E-Camp put incoming students in touch with their faculty advisors months before the students formally entered the degree program. Since fall 2003, the SON has had a full-time academic advisement coordinator, Lana Payton, serving as the liaison between students and their assigned faculty advisors. This early intervention already has helped some students, said Payton, who has counseled some students on issues such as time management and who has put others in touch with faculty to steer them onto the right path.
Most students seeking bachelor’s degrees in nursing are older than freshman students at typical four-year colleges or universities, and many have families or jobs. In fact, about 80 percent of UTMB’s B.S.N. students are older than twenty-one. About 17 percent are between ages twenty-six and thirty. Still others are in their thirties or older. Nikki Crouch, a resident of Angleton returning to school after raising four children as a housewife, said she found the e-Camp sessions “very beneficial.”

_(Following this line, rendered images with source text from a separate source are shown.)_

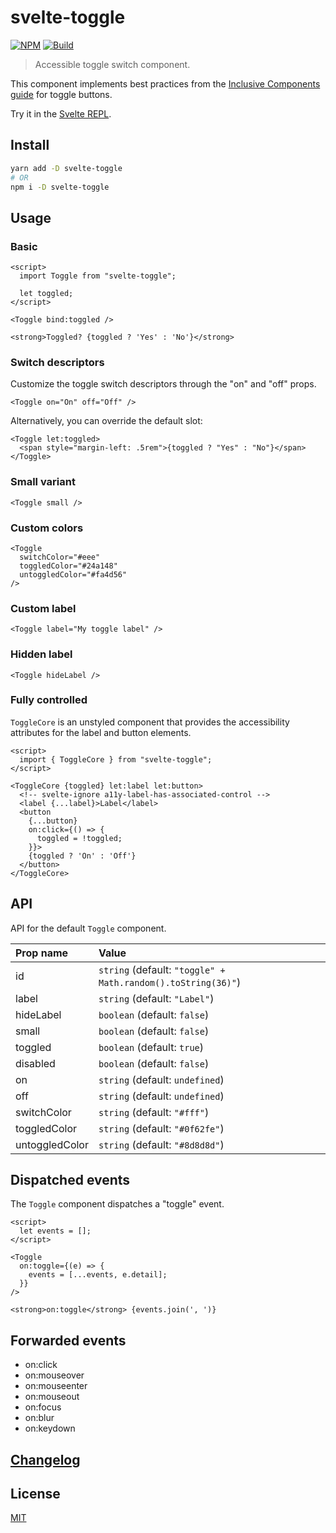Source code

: # svelte-toggle

[![NPM][npm]][npm-url]
[![Build][build]][build-badge]

> Accessible toggle switch component.

This component implements best practices from the [Inclusive Components guide](https://inclusive-components.design/toggle-button/) for toggle buttons.

Try it in the [Svelte REPL](https://svelte.dev/repl/7eee5c643a684315a4fdfe45964aca61?version=3.24.1).

## Install

```bash
yarn add -D svelte-toggle
# OR
npm i -D svelte-toggle
```

## Usage

### Basic

```svelte
<script>
  import Toggle from "svelte-toggle";

  let toggled;
</script>

<Toggle bind:toggled />

<strong>Toggled? {toggled ? 'Yes' : 'No'}</strong>
```

### Switch descriptors

Customize the toggle switch descriptors through the "on" and "off" props.

```svelte
<Toggle on="On" off="Off" />
```

Alternatively, you can override the default slot:

```svelte
<Toggle let:toggled>
  <span style="margin-left: .5rem">{toggled ? "Yes" : "No"}</span>
</Toggle>
```

### Small variant

```svelte
<Toggle small />
```

### Custom colors

```svelte
<Toggle
  switchColor="#eee"
  toggledColor="#24a148"
  untoggledColor="#fa4d56"
/>
```

### Custom label

```svelte
<Toggle label="My toggle label" />
```

### Hidden label

```svelte
<Toggle hideLabel />
```

### Fully controlled

`ToggleCore` is an unstyled component that provides the accessibility attributes for the label and button elements.

```svelte
<script>
  import { ToggleCore } from "svelte-toggle";
</script>

<ToggleCore {toggled} let:label let:button>
  <!-- svelte-ignore a11y-label-has-associated-control -->
  <label {...label}>Label</label>
  <button
    {...button}
    on:click={() => {
      toggled = !toggled;
    }}>
    {toggled ? 'On' : 'Off'}
  </button>
</ToggleCore>
```

## API

API for the default `Toggle` component.

| Prop name      | Value                                                        |
| :------------- | :----------------------------------------------------------- |
| id             | `string` (default: `"toggle" + Math.random().toString(36)"`) |
| label          | `string` (default: `"Label"`)                                |
| hideLabel      | `boolean` (default: `false`)                                 |
| small          | `boolean` (default: `false`)                                 |
| toggled        | `boolean` (default: `true`)                                  |
| disabled       | `boolean` (default: `false`)                                 |
| on             | `string` (default: `undefined`)                              |
| off            | `string` (default: `undefined`)                              |
| switchColor    | `string` (default: `"#fff"`)                                 |
| toggledColor   | `string` (default: `"#0f62fe"`)                              |
| untoggledColor | `string` (default: `"#8d8d8d"`)                              |

## Dispatched events

The `Toggle` component dispatches a "toggle" event.

```svelte
<script>
  let events = [];
</script>

<Toggle
  on:toggle={(e) => {
    events = [...events, e.detail];
  }}
/>

<strong>on:toggle</strong> {events.join(', ')}
```

## Forwarded events

- on:click
- on:mouseover
- on:mouseenter
- on:mouseout
- on:focus
- on:blur
- on:keydown

## [Changelog](CHANGELOG.md)

## License

[MIT](LICENSE)

[npm]: https://img.shields.io/npm/v/svelte-toggle.svg?color=%230f62fe&style=for-the-badge
[npm-url]: https://npmjs.com/package/svelte-toggle
[build]: https://img.shields.io/travis/com/metonym/svelte-toggle?style=for-the-badge
[build-badge]: https://travis-ci.com/metonym/svelte-toggle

As noted, another option being tried is to let B.S.N. students decide up front whether to do a three-year program in lieu of the customary two-year track. (Previously students were switched to the three-year program only after they were already faltering.) The three-year course costs an extra $610 in tuition and fees, plus living expenses for the three additional semesters. In fall 2003, only eight incoming students enrolled in the three-year program. The number jumped to twenty students in fall 2004. With more students across the country returning to school mid-career or attending school part-time while working, taking extra time to finish a college degree has become a common experience.
“It’s not a stigma anymore,” Marcott said. “It’s a way to do it that’s realistic. The goal is to get them through the program successfully.”